Each class should implement only one ADT; mixed abstractions move implementation details to the public interface and complicate understanding.
If a subset of a class' methods operate on a subset of its data, move the data and methods into a new class.
Minimize assumptions by the programmer to use an interface; have the compiler or its own form enforce the requirements.
Only add public members to a class that are consistent with its abstraction, even if a convenient utility method.
Abstraction provides models allowing you to ignore implementation details, while encapsulation enforces this principle.
Looking at a class' implementation to determine its use breaks encapsulation, and breaking abstraction isn't far behind.

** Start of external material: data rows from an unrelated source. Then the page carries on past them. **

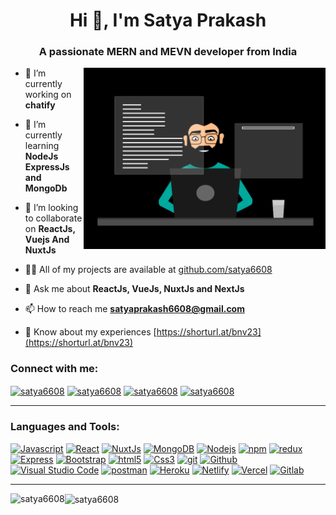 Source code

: <h1 align="center">Hi 👋, I'm Satya Prakash</h1>
<h3 align="center">A passionate MERN and MEVN developer from India</h3>

<img src="./thoughtworks.gif" height=290px align="right" />

- 🔭 I’m currently working on **chatify**

- 🌱 I’m currently learning **NodeJs ExpressJs and MongoDb**

- 👯 I’m looking to collaborate on **ReactJs, Vuejs And NuxtJs**

- 👨‍💻 All of my projects are available at [github.com/satya6608](github)

- 💬 Ask me about **ReactJs, VueJs, NuxtJs and NextJs**

- 📫 How to reach me **satyaprakash6608@gmail.com**

- 📄 Know about my experiences [https://shorturl.at/bnv23](https://shorturl.at/bnv23)
<h3 align="left">Connect with me:</h3>
<p align="left">
<a href="https://codepen.io/satya6608" target="blank"><img align="center" src="https://raw.githubusercontent.com/rahuldkjain/github-profile-readme-generator/master/src/images/icons/Social/codepen.svg" alt="satya6608" width="60" /></a>
<a href="https://twitter.com/satya6608" target="blank"><img align="center" src="https://raw.githubusercontent.com/rahuldkjain/github-profile-readme-generator/master/src/images/icons/Social/twitter.svg" alt="satya6608" width="60" /></a>
<a href="https://linkedin.com/in/satya6608" target="blank"><img align="center" src="https://raw.githubusercontent.com/rahuldkjain/github-profile-readme-generator/master/src/images/icons/Social/linked-in-alt.svg" alt="satya6608" width="60" /></a>
<a href="https://www.leetcode.com/satya6608" target="blank"><img align="center" src="https://raw.githubusercontent.com/rahuldkjain/github-profile-readme-generator/master/src/images/icons/Social/leet-code.svg" alt="satya6608" width="60" /></a>
</p>
<hr>
<h3 align="left">Languages and Tools:</h3>
<p align="left">
<a href="https://javascript.info/" target="blank"><img alt="Javascript" src="https://img.shields.io/badge/JavaScript-323330?style=for-the-badge&logo=javascript&logoColor=F7DF1E"  height="25px"/></a>
<a href="https://react.dev/" target="blank"><img alt="React" src="https://img.shields.io/badge/React-20232A?style=for-the-badge&logo=react&logoColor=61DAFB" height="25px"/></a>
<a href="https://nuxt.com/" target="blank"><img alt="NuxtJs" src="https://img.shields.io/badge/-NuxtJs-green?style=flat-square&logo=nuxtjs" height="25px"/></a>
<a href="https://mongodb.com" target="blank"><img alt="MongoDB" src="https://img.shields.io/badge/-MongoDB-13aa52?style=flat-square&logo=mongodb&logoColor=white"  height="25px"/></a>
<a href="https://nodejs.org" target="blank"><img alt="Nodejs" src="https://img.shields.io/badge/-Nodejs-43853d?style=flat-square&logo=Node.js&logoColor=white"  height="25px"/></a>
<a href="https://npmjs.com" target="blank"><img alt="npm" src="https://img.shields.io/badge/NPM-%23000000.svg?style=for-the-badge&logo=npm&logoColor=white" height="25px"/></a>
<a href="https://redux.js.org/" target="blank"><img alt="redux" src="https://img.shields.io/badge/-Redux-764ABC?style=flat-square&logo=redux&logoColor=white" height="25px"/></a>
 <a href="https://expressjs.com/" target="blank"><img alt="Express" src="https://img.shields.io/badge/express.js-%23404d59.svg?style=for-the-badge&logo=express&logoColor=%2361DAFB" height="25px"/></a>
<a href="https://getbootstrap.com" target="blank"><img alt="Bootstrap" src="https://img.shields.io/badge/Bootstrap-563D7C?style=for-the-badge&logo=bootstrap&logoColor=white" height="25px"/></a>
<a href="https://html.com/document/" target="blank"><img alt="html5" src="https://img.shields.io/badge/HTML5-E34F26?style=for-the-badge&logo=html5&logoColor=white" height="25px"/></a>
<a href="https://devdocs.io/css/" target="blank"><img alt="Css3" src="https://img.shields.io/badge/CSS3-1572B6?style=for-the-badge&logo=css3&logoColor=white" height="25px"/></a>
<a href="https://git-scm.com/doc" target="blank"><img alt="git" src="https://img.shields.io/badge/-Git-F05032?style=flat-square&logo=git&logoColor=white" height="25px"/></a>
 <a href="https://github.com" target="blank"><img alt="Github" src="https://img.shields.io/badge/-GitHub-black?style=flat-square&logo=github" height="25px"/></a>
 <a href="https://code.visualstudio.com/" target="blank"><img alt="Visual Studio Code" src="https://img.shields.io/badge/-Visual%20Studio%20Code-05122A?style=flat&logo=visual-studio-code&logoColor=007ACC" height="25px"/></a>
 <a href="https://www.postman.com/" target="blank"><img alt="postman" src="https://img.shields.io/badge/-Postman-00C7B7?style=flat-square&logo=postman&logoColor=white" height="25px"/></a>
 <a href="https://www.heroku.com/" target="blank"><img alt="Heroku" src="https://img.shields.io/badge/-Heroku-430098?style=flat-square&logo=heroku&logoColor=white" height="25px"/></a>
  <a href="https://www.netlify.com/" target="blank"><img alt="Netlify" src="https://img.shields.io/badge/-Netlify-black?style=flat-square&logo=netlify" height="25px"/></a>
<a href="https://vercel.com/" target="blank"><img alt="Vercel" src="https://img.shields.io/badge/-Vercel-black?style=flat-square&logo=vercel" height="25px"/></a>
<a href="https://about.gitlab.com/" target="blank"><img alt="Gitlab" src="https://img.shields.io/badge/-Gitlab-black?style=flat-square&logo=gitlab" height="25px"/></a>
</p>
<hr>

<p><img align="left" src="https://github-readme-stats.vercel.app/api?username=Satya6608&theme=nightowl&show_icons=true&hide_border=true&layout=compact" alt="satya6608" /></p>
<p><img align="center" src="https://github-readme-streak-stats.herokuapp.com/?user=Satya6608&theme=nightowl&show_icons=true&hide_border=true&layout=compact" alt="satya6608" /></p>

6.3: Design and Implementation Issues

Don't re-use names of non-overrideable methods from the base class in a derived class.
Move common interfaces, data, and behavior as high as possible in the inheritance tree.
Be wary of classes with only one instance (excluding singletons), and base classes with only one subclass.
A subclass overriding a method to do nothing violates the interface contract and should be addressed in the base class.
Inheritance works against managing complexity and so you should bias against it.
Keep class interfaces small, the implementations insulated, and minimize its collaboration with other classes.

6.4: Reasons to Create a Class

The best reason to create a class is to hide information, thereby reducing complexity.
Classes also isolate complexity, hide implementation details, streamline parameter passing, promote code reuse, and package related operations.
Avoid god classes; if a class retrieves its data from and stores its data in a god class, move that data.

Chapter 7: High-Quality Routines

A bad routine has bad names, bad layout, multiple purposes, too many parameters, poor documentation, uses global variables, and doesn't defend against bad data.

7.1: Valid Reasons to Create a Routine

The most important reason to create a routine is to reduce complexity; using a routine doesn't require knowing its inner workings.
Routines can encapsulate or hide the assumption about the order in which operations must be performed or routines are called.
Putting complicated boolean tests in routines hides the details, summarizes its purpose, and emphasizes its significance.
No block of code is too small to put into a routine, especially if it improves readability.

7.2: Design at the Routine Level

A cohesive routine contains operations that are related; otherwise, it probably does more than one thing.

7.3: Good Routine Names

A routine with long, complicated name may stem from the routine doing too much; break the routine into multiple routines.
Name functions after the returned value; name procedures with a strong verb and an object to provide its context.

7.5: How to Use Routine Parameters

Put parameters in input-modify-output order; if several routines use similar parameters, order the parameters consistently.
If you consistently pass too many arguments to a function, the coupling among your routines is too tight.
Pass the variables or objects that a routine needs to maintain its interface abstraction.

Chapter 8: Defensive Programming

8.1: Protecting Your Program From Invalid Inputs

To handle "garbage-in," check values from external sources, values of method parameters, and then decide how to handle bad inputs.

8.2: Assertions

Use error handling code for conditions you expect to occur; use assertions for conditions that should never occur.
Use assertions to document precondition and postconditions. Don't put executable code in one.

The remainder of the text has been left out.